● **RECORDS**

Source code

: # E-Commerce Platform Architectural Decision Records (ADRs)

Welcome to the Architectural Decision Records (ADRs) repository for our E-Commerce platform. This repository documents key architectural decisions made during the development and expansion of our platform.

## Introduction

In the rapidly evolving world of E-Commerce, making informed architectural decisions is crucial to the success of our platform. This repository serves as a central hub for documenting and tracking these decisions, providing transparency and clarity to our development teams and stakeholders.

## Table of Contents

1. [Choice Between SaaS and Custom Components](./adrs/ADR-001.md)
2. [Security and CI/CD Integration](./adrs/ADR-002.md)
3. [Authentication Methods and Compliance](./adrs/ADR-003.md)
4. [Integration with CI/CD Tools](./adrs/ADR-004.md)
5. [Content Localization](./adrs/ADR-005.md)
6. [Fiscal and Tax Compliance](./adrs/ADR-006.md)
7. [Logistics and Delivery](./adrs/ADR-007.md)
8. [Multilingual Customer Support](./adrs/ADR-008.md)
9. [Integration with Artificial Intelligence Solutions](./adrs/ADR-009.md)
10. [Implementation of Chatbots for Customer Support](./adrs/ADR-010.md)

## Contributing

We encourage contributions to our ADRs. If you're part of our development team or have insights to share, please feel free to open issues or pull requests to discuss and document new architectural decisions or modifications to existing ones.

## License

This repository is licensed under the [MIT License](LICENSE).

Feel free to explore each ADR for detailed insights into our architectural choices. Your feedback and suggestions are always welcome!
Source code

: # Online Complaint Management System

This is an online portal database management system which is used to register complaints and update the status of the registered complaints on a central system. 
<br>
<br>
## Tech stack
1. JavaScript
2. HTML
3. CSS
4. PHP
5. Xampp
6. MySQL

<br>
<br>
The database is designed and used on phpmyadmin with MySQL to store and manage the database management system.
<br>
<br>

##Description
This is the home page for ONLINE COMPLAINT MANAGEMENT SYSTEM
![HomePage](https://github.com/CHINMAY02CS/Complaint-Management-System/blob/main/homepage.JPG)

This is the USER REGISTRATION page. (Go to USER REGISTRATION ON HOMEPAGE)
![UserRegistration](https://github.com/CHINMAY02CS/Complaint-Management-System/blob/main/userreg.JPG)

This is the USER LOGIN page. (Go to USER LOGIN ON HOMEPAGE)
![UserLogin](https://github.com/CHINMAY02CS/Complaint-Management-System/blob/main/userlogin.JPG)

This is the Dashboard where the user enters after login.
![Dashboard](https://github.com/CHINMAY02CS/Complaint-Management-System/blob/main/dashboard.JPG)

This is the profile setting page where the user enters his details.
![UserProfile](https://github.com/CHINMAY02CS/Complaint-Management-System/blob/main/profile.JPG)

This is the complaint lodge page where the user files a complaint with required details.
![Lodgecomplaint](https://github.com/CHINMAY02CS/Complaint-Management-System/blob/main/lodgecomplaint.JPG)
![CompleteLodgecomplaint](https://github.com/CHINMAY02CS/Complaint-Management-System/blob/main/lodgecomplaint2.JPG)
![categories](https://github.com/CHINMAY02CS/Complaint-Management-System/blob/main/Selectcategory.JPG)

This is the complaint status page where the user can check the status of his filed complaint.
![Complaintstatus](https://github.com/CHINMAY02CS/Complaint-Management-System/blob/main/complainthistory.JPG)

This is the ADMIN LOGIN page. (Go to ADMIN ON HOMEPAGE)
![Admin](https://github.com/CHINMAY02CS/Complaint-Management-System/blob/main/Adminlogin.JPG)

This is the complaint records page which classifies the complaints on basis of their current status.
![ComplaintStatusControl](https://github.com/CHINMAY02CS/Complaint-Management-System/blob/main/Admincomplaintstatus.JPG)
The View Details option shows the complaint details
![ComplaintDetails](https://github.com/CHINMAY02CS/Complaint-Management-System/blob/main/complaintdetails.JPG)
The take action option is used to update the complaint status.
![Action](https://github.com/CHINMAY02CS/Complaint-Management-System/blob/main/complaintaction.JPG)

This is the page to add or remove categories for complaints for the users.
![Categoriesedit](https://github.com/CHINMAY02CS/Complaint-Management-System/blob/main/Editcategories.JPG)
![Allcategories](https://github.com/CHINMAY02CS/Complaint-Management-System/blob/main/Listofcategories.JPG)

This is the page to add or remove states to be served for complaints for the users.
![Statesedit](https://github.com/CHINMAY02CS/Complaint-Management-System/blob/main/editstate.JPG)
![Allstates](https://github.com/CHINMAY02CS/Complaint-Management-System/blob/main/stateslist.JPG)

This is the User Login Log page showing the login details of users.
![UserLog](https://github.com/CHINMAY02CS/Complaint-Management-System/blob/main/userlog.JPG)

* * *

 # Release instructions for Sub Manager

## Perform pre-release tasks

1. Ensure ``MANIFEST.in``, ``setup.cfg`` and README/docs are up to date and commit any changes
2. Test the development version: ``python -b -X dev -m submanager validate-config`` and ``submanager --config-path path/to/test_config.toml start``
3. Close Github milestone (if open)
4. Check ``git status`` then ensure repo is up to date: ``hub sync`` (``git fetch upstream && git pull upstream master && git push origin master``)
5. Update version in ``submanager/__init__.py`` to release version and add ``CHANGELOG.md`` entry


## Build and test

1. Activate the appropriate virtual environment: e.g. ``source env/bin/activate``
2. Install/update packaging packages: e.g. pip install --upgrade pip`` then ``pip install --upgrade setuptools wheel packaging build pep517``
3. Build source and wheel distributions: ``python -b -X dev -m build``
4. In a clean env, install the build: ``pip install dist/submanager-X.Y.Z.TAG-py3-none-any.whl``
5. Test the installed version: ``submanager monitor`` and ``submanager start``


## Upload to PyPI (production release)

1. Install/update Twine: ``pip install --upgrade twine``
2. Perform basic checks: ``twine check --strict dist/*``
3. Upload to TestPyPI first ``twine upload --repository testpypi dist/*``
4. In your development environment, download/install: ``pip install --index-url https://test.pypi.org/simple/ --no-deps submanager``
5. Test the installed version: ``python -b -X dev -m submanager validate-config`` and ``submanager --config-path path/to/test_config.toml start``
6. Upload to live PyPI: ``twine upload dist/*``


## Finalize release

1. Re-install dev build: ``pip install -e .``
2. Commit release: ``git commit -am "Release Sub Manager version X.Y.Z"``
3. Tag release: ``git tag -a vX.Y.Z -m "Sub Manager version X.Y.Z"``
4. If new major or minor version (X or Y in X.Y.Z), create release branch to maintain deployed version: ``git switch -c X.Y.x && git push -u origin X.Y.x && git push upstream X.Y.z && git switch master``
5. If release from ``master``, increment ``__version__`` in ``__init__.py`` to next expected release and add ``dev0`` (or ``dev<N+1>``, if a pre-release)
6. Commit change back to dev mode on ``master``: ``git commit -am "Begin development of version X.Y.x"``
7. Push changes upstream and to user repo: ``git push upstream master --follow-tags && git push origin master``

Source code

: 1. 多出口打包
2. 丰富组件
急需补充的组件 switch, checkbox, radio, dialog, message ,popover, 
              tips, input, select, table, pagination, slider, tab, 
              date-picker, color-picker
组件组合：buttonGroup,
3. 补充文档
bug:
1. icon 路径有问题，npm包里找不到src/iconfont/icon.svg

● **EXERCISE REQUIREMENTS**
Which lines of the data contain "python"? Copy them all.

● **ANSWER AREA**
2. Test the development version: ``python -b -X dev -m submanager validate-config`` and ``submanager --config-path path/to/test_config.toml start``
3. Build source and wheel distributions: ``python -b -X dev -m build``
5. Test the installed version: ``python -b -X dev -m submanager validate-config`` and ``submanager --config-path path/to/test_config.toml start``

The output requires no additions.